En tanto “el Tribunal Constitucional, otrora una de las instituciones más homo/transfóbicas del país, también contribuyó a este escenario al anular una glosa de la Ley de Presupuestos 2025 que prohibía a todo evento el financiamiento de terapias hormonales en menores de 18 años. Especialmente relevante fue además una sentencia donde estableció que las personas trans menores de 14 años sí pueden rectificar su partida de nacimiento, al acoger un requerimiento de inaplicabilidad por inconstitucionalidad presentado por el Segundo Juzgado de Familia de Santiago contra disposiciones de la Ley de Identidad de Género que excluían menciones explícitas a dicho grupo humano”.

 Movimiento LGBTIQ+ en resistencia y marcando hitos

“En un escenario particularmente complejo para los derechos LGBTIQ+, los movimientos y organizaciones del sector lograron impulsar hitos relevantes que contribuyeron a contrarrestar narrativas negativas y paliar efectos culturales de las políticas regresivas, fortaleciendo al mismo tiempo sus niveles de articulación y coordinación”, sostuvo el estudio.

“En este contexto, y en medio de la arremetida contra las infancias trans, se lanzó “Ariel es una Niña”, el primer cuento sobre la materia que contó con patrocinio estatal y académico. Esta iniciativa permitió romper el silenciamiento que afectaba a los derechos LGBTIQ+ durante el período electoral, trasladando la temática desde los márgenes hacia el centro de la discusión pública, incluyendo el ámbito del debate presidencial”, enfatizó la investigación.

“De forma paralela, colectivos lésbicos instalaron en Santiago la primera placa en memoria de Mónica Briones y de las víctimas del lesbo-odio; organizaciones LGBTIQ+ elaboraron el primer manual orientado a prevenir y enfrentar los discursos de odio; y, de manera inédita, en las regiones de Atacama y Puerto Varas se realizaron marchas del Orgullo, ampliando la visibilidad territorial del movimiento”. añadió la investigación.

“Un mayor nivel de coordinación entre las agrupaciones se expresó en la realización del Primer Encuentro Nacional por los Derechos LGBTIQ+, que reunió a representantes de las 16 regiones del país, instancia sin precedentes en la historia del movimiento en Chile”, apuntó el estudio. En el mismo período, se inauguró en Chile el primer Consejo Consultivo de la Sociedad Civil de Naciones Unidas, siendo elegida como una de sus representantes la lideresa trans de Rapa Nui, Isis Teao.

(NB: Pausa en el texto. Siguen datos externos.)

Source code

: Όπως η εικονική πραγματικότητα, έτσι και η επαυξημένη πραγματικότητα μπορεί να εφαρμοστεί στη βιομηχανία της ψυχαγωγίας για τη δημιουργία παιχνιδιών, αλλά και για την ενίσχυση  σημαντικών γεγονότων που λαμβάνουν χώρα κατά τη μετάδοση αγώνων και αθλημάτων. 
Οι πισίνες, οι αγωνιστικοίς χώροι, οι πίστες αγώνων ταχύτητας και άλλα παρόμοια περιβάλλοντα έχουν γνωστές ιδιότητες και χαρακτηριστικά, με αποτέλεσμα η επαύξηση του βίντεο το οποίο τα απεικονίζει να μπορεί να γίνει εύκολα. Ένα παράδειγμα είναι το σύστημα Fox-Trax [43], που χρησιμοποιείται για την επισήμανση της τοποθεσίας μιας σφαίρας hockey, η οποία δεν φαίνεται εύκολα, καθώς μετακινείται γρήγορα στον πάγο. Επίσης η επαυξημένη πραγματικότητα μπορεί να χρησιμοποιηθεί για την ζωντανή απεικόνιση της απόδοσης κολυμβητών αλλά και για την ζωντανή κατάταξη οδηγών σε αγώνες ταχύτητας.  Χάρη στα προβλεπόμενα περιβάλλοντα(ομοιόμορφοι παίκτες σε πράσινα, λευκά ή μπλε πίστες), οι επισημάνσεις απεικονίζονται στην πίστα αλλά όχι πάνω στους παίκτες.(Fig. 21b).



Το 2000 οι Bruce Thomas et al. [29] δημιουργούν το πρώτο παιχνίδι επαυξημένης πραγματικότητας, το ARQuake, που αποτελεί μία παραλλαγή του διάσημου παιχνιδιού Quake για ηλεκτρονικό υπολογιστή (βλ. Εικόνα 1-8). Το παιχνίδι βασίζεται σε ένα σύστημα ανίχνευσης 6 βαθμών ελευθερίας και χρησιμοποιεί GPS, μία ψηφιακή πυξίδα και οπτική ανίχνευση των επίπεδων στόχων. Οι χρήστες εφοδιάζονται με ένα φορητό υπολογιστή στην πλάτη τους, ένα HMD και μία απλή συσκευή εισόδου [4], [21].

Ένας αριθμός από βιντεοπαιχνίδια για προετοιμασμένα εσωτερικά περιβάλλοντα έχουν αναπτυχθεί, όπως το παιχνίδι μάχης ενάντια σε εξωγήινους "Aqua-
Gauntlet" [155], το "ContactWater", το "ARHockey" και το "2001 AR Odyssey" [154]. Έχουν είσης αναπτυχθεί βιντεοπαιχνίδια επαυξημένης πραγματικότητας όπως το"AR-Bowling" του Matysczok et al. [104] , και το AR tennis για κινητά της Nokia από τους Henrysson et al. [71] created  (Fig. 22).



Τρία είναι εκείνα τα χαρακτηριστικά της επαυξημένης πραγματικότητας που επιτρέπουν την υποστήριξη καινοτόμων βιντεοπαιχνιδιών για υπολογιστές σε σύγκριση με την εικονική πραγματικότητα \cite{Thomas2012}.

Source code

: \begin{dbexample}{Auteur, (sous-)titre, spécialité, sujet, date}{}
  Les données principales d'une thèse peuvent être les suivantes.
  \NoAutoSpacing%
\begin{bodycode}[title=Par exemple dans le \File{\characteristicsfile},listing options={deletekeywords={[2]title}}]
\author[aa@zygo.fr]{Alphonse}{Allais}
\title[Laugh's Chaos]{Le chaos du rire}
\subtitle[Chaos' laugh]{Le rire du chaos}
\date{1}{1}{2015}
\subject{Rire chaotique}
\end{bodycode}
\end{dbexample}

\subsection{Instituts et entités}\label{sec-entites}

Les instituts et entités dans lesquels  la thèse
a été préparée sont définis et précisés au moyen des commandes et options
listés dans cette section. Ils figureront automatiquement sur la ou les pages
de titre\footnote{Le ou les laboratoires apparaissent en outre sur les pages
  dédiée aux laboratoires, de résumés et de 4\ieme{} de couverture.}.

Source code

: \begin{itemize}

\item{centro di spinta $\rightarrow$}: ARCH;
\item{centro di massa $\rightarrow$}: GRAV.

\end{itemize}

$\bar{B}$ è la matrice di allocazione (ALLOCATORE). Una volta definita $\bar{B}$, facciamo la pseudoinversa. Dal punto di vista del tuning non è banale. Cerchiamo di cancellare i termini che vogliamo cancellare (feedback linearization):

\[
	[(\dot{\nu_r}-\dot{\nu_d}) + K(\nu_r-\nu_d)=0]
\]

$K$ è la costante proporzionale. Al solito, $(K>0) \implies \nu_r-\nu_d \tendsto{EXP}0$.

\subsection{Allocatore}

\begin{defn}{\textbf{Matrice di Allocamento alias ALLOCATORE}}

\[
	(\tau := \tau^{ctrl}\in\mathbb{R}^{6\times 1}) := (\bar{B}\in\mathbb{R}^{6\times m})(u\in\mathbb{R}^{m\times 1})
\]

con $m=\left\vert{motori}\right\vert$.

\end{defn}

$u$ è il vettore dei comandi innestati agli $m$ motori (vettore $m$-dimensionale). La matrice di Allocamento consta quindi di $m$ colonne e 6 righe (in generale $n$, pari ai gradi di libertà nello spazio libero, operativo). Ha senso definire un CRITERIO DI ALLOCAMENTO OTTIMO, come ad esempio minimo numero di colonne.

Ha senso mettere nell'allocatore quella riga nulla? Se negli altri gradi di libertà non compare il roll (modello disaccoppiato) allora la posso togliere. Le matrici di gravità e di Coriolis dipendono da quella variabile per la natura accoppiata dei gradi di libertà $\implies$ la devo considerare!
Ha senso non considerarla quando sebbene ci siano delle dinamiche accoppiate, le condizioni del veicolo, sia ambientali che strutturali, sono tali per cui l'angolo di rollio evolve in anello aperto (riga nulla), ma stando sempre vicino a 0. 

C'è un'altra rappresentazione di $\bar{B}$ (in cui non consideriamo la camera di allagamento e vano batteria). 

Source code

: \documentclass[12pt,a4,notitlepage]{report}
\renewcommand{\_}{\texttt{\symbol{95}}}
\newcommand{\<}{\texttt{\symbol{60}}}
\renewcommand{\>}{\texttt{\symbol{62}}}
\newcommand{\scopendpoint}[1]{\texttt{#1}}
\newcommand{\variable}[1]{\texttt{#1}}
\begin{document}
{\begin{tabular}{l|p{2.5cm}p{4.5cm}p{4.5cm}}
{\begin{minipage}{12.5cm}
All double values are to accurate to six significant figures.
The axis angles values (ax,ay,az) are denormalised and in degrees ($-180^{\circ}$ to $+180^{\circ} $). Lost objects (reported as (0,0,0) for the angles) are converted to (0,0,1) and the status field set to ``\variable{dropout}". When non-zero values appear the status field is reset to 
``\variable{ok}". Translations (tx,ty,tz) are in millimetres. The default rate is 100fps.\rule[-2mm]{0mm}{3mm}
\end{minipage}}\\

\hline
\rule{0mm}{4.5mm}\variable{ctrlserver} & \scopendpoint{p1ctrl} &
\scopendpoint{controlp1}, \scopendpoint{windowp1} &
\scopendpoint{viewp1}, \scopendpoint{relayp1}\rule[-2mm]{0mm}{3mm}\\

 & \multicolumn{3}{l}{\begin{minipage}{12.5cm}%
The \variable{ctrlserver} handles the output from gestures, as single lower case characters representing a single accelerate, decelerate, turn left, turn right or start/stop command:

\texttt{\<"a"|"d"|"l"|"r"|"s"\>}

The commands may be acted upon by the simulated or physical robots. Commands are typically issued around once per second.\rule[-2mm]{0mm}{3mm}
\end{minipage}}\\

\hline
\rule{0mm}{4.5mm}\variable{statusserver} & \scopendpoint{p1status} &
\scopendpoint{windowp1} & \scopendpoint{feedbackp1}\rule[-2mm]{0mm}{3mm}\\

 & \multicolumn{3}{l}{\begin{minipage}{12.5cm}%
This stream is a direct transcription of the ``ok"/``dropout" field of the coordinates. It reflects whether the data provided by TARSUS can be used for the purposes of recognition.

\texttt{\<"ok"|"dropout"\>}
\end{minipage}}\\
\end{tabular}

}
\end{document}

“En el plano sociocultural, en tanto, diversos estudios y encuestas publicados durante 2025 evidenciaron un aumento en el número de personas que se declaran abiertamente LGBTIQ+. Este dato sugiere que, pese al contexto hostil y a la intensificación de los discursos de odio, no se ha debilitado la disposición de las personas a visibilizar su identidad ni a ejercer sus derechos”, apuntó el informe.

 “Finalmente, artistas con alta exposición pública contribuyeron a visibilizar las realidades LGBTIQ+ y a disputar narrativas en espacios con tradición. En ese contexto, la canción Infernodaga, de Dani Ride, con temática LGBTIQ+, representó a Chile en el Festival Internacional de la Canción de Viña del Mar, un hito para el certamen y los eventos televisados”, concluyó el estudio.